::: Provided material

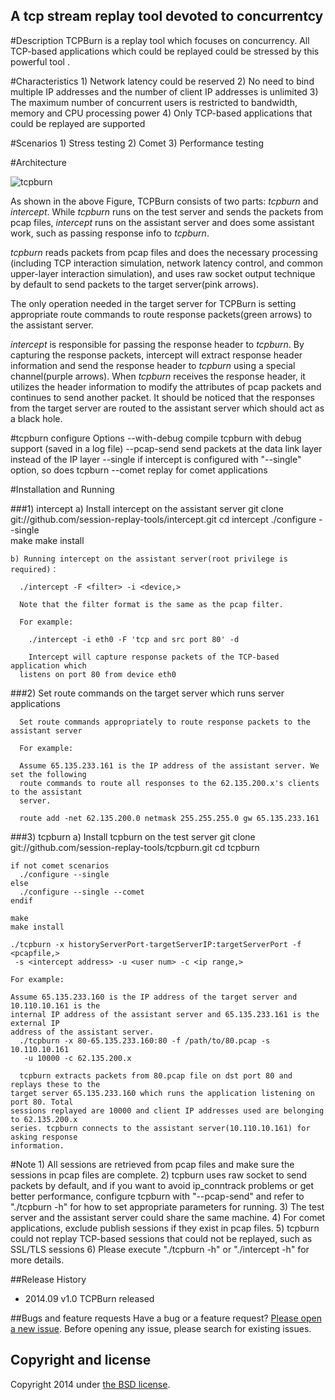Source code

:## A tcp stream replay tool devoted to concurrentcy


#Description
TCPBurn is a replay tool which focuses on concurrency. All TCP-based applications which could be replayed could be stressed by this powerful tool .


#Characteristics
    1) Network latency could be reserved
    2) No need to bind multiple IP addresses and the number of client IP addresses 
       is unlimited
    3) The maximum number of concurrent users is restricted to bandwidth, memory
       and CPU processing power
    4) Only TCP-based applications that could be replayed are supported


#Scenarios
    1) Stress testing 
    2) Comet
    3) Performance testing


#Architecture

![tcpburn](https://raw.github.com/wangbin579/auxiliary/master/images/tcpburn.GIF)

As shown in the above Figure, TCPBurn consists of two parts: *tcpburn* and *intercept*. While *tcpburn* runs on the test server and sends the packets from pcap files, *intercept* runs on the assistant server and does some assistant work, such as passing response info to *tcpburn*.

*tcpburn* reads packets from pcap files and does the necessary processing (including TCP interaction simulation, network latency control, and common upper-layer interaction simulation), and uses raw socket output technique by default to send packets to the target server(pink arrows).

The only operation needed in the target server for TCPBurn is setting appropriate route commands to route response packets(green arrows) to the assistant server.

*intercept* is responsible for passing the response header to *tcpburn*. By capturing the response packets, intercept will extract response header information and send the response header to *tcpburn* using a special channel(purple arrows). When *tcpburn* receives the response header, it utilizes the header information to modify the attributes of pcap packets and continues to send another packet. It should be noticed that the responses from the target server are routed to the assistant server which should act as a black hole.


#tcpburn configure Options
    --with-debug      compile tcpburn with debug support (saved in a log file)
    --pcap-send       send packets at the data link layer instead of the IP layer
    --single          if intercept is configured with "--single" option, so does tcpburn
    --comet           replay for comet applications


#Installation and Running

###1) intercept
    a) Install intercept on the assistant server
      git clone git://github.com/session-replay-tools/intercept.git
      cd intercept
      ./configure --single  
      make
      make install
	
    b) Running intercept on the assistant server(root privilege is required)：

      ./intercept -F <filter> -i <device,> 
	
      Note that the filter format is the same as the pcap filter.

      For example:

        ./intercept -i eth0 -F 'tcp and src port 80' -d

        Intercept will capture response packets of the TCP-based application which 
      listens on port 80 from device eth0 


###2) Set route commands on the target server which runs server applications

      Set route commands appropriately to route response packets to the assistant server
	
      For example:
	
      Assume 65.135.233.161 is the IP address of the assistant server. We set the following
      route commands to route all responses to the 62.135.200.x's clients to the assistant
      server.

      route add -net 62.135.200.0 netmask 255.255.255.0 gw 65.135.233.161


###3) tcpburn
    a) Install tcpburn on the test server
    git clone git://github.com/session-replay-tools/tcpburn.git
    cd tcpburn

    if not comet scenarios
      ./configure --single 
    else
      ./configure --single --comet  
    endif

    make
    make install
	
    ./tcpburn -x historyServerPort-targetServerIP:targetServerPort -f <pcapfile,> 
     -s <intercept address> -u <user num> -c <ip range,>

    For example:
	
    Assume 65.135.233.160 is the IP address of the target server and 10.110.10.161 is the
    internal IP address of the assistant server and 65.135.233.161 is the external IP 
    address of the assistant server.
      ./tcpburn -x 80-65.135.233.160:80 -f /path/to/80.pcap -s 10.110.10.161 
       -u 10000 -c 62.135.200.x
    
      tcpburn extracts packets from 80.pcap file on dst port 80 and replays these to the
    target server 65.135.233.160 which runs the application listening on port 80. Total 
    sessions replayed are 10000 and client IP addresses used are belonging to 62.135.200.x
    series. tcpburn connects to the assistant server(10.110.10.161) for asking response 
    information.


#Note
    1) All sessions are retrieved from pcap files and make sure the sessions in pcap files 
       are complete.
    2) tcpburn uses raw socket to send packets by default, and if you want to avoid 
       ip_conntrack problems or get better performance, configure tcpburn with "--pcap-send"
       and refer to "./tcpburn -h" for how to set appropriate parameters for running.
    3) The test server and the assistant server could share the same machine.
    4) For comet applications, exclude publish sessions if they exist in pcap files.
    5) tcpburn could not replay TCP-based sessions that could not be replayed, 
       such as SSL/TLS sessions
    6) Please execute "./tcpburn -h" or "./intercept -h" for more details.


##Release History
+ 2014.09  v1.0    TCPBurn released


##Bugs and feature requests
Have a bug or a feature request? [Please open a new issue](https://github.com/session-replay-tools/tcpburn/issues). Before opening any issue, please search for existing issues.


## Copyright and license

Copyright 2014 under [the BSD license](LICENSE).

::::::

- Your assignment
Please report all lines in the entries where "Assume" appears.

- Reply
      Assume 65.135.233.161 is the IP address of the assistant server. We set the following
    Assume 65.135.233.160 is the IP address of the target server and 10.110.10.161 is the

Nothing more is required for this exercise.